Limitations include susceptibility to chipping in patients with parafunctional habits (bruxism, nail biting), difficulty achieving ideal contours for deep erosion defects, and compromised longevity in extensive erosion cases. Composite margins require meticulous maintenance to prevent secondary caries and microleakage.
All-Ceramic and Porcelain Restoration
Porcelain restorations provide superior esthetics and longevity for extensive erosion. Pressed ceramic or CAD/CAM milled restorations (lithium disilicate or zirconia) demonstrate significantly superior color stability (ΔE <1.0 unit over 10 years) compared to composites. Surface hardness of 600+ Knoop hardness exceeds composite resin (300-400 KHN), reducing surface wear to approximately 0.01 mm annually versus 0.1-0.5 mm for composites.
Veneers or crowns require tooth preparation of 0.5-1.5 mm for veneers and 1.0-2.0 mm for crowns, removing remaining sound tissue but permitting comprehensive esthetic correction. Longevity data shows 95% success at 5-year follow-up and 90% at 10 years for properly bonded ceramic veneers. Cost-benefit must be weighed against conservative approaches, with veneer costs ranging from $800-2000 per tooth and crowns from $1000-3500 per tooth.
Layering Strategies for Complex Erosion
Complex erosion requiring substantial buildup utilizes layering techniques combining core materials with esthetic veneers. Indirect composite restorations offer intermediate cost ($400-900 per tooth) with fabrication in the laboratory enabling superior contour control compared to direct placement. Laboratory ceramics or composites are then bonded to tooth structure using adhesive protocols.
Layered approaches using composite core material (A1 or slightly darker shade) beneath translucent or white enamel-shade ceramic veneers create natural translucency gradation mimicking natural tooth structure. This technique is particularly valuable when significant translucency loss has occurred due to underlying dentin exposure.
Multifactorial Treatment Planning
Patients with severe erosion typically require combination approaches. Anterior teeth may receive ceramic veneers for esthetics while posterior teeth receive composite resin restorations prioritizing function. Surgical crown lengthening may be required when erosion extends subgingivally, facilitating restoration placement and margin exposure. Periodontal health assessment is essential, as gum recession frequently accompanies erosion, with erosion-recession combinations requiring combined periodontal and restorative treatment.

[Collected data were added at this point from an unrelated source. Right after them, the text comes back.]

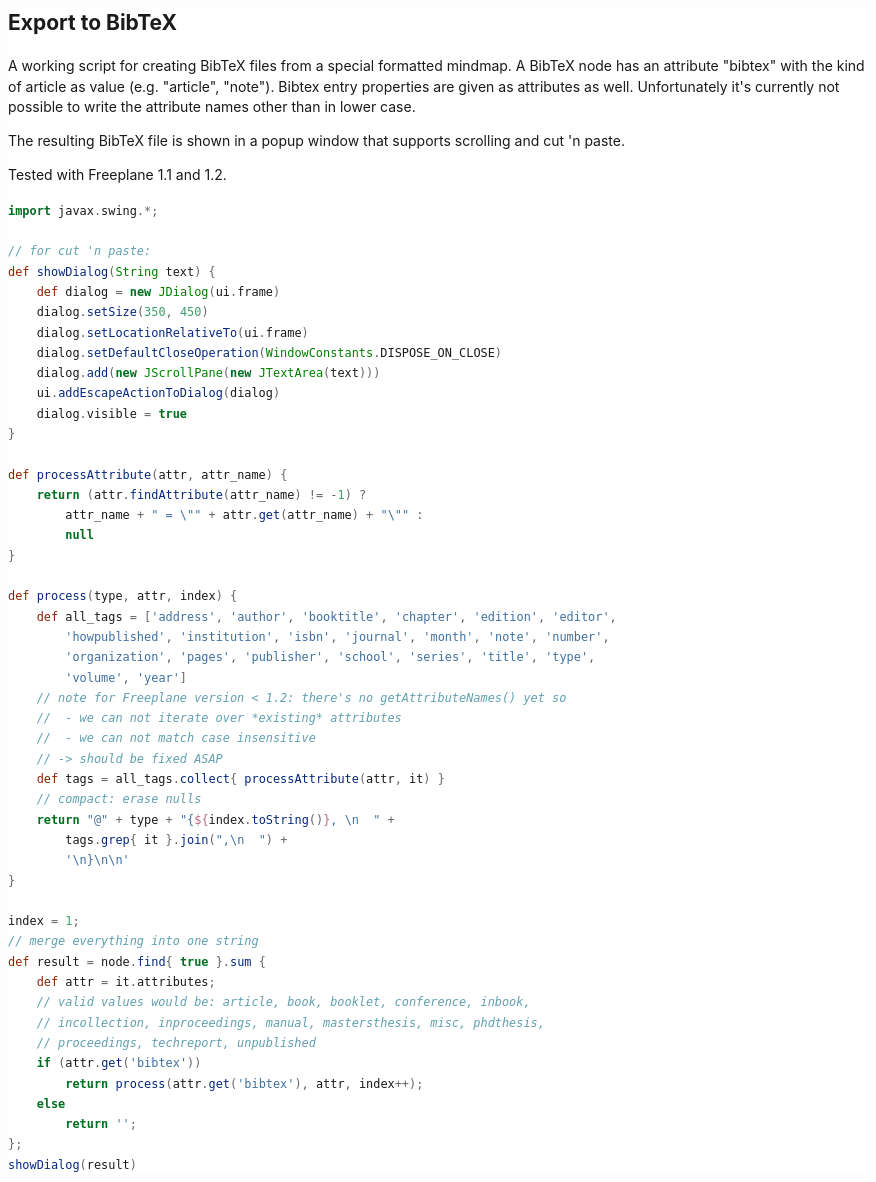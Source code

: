 ## Export to BibTeX

A working script for creating BibTeX files from a special formatted mindmap. A BibTeX node has an attribute "bibtex" with the kind of article as value (e.g. "article", "note"). Bibtex entry properties are given as attributes as well. Unfortunately it's currently not possible to write the attribute names other than in lower case.

The resulting BibTeX file is shown in a popup window that supports scrolling and cut 'n paste.

Tested with Freeplane 1.1 and 1.2.


```groovy
import javax.swing.*;

// for cut 'n paste:
def showDialog(String text) {
    def dialog = new JDialog(ui.frame)
    dialog.setSize(350, 450)
    dialog.setLocationRelativeTo(ui.frame)
    dialog.setDefaultCloseOperation(WindowConstants.DISPOSE_ON_CLOSE)
    dialog.add(new JScrollPane(new JTextArea(text)))
    ui.addEscapeActionToDialog(dialog)
    dialog.visible = true
}

def processAttribute(attr, attr_name) {
    return (attr.findAttribute(attr_name) != -1) ?
        attr_name + " = \"" + attr.get(attr_name) + "\"" :
        null
}

def process(type, attr, index) {
    def all_tags = ['address', 'author', 'booktitle', 'chapter', 'edition', 'editor',
        'howpublished', 'institution', 'isbn', 'journal', 'month', 'note', 'number',
        'organization', 'pages', 'publisher', 'school', 'series', 'title', 'type',
        'volume', 'year']
    // note for Freeplane version < 1.2: there's no getAttributeNames() yet so
    //  - we can not iterate over *existing* attributes
    //  - we can not match case insensitive
    // -> should be fixed ASAP
    def tags = all_tags.collect{ processAttribute(attr, it) }
    // compact: erase nulls
    return "@" + type + "{${index.toString()}, \n  " +
        tags.grep{ it }.join(",\n  ") +
        '\n}\n\n'
}

index = 1;
// merge everything into one string
def result = node.find{ true }.sum {
    def attr = it.attributes;
    // valid values would be: article, book, booklet, conference, inbook,
    // incollection, inproceedings, manual, mastersthesis, misc, phdthesis,
    // proceedings, techreport, unpublished
    if (attr.get('bibtex'))
        return process(attr.get('bibtex'), attr, index++);
    else
        return '';
};
showDialog(result)
```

Maintenance and Long-term Prognosis
Post-restoration care determines longevity. Patients must continue fluoride regimens, dietary modification, and GERD management (if applicable). Occlusal adjustment eliminating heavy contacts on restoration margins extends longevity by reducing mechanical stress. Patients with bruxism should be fabricated protective devices (night guards) reducing force transmission to restorations.
Composite restorations require professional polishing every 12 months and replacement every 7-10 years. Ceramic restorations similarly benefit from professional maintenance, though replacement intervals extend to 12-15 years or longer. Failure modes differ: composites exhibit margin discoloration and wear, while ceramics show edge chipping or complete fracture in severe loading. Patient compliance with preventive measures and continued professional monitoring extends functional survival by 30-40% compared to non-compliant patients.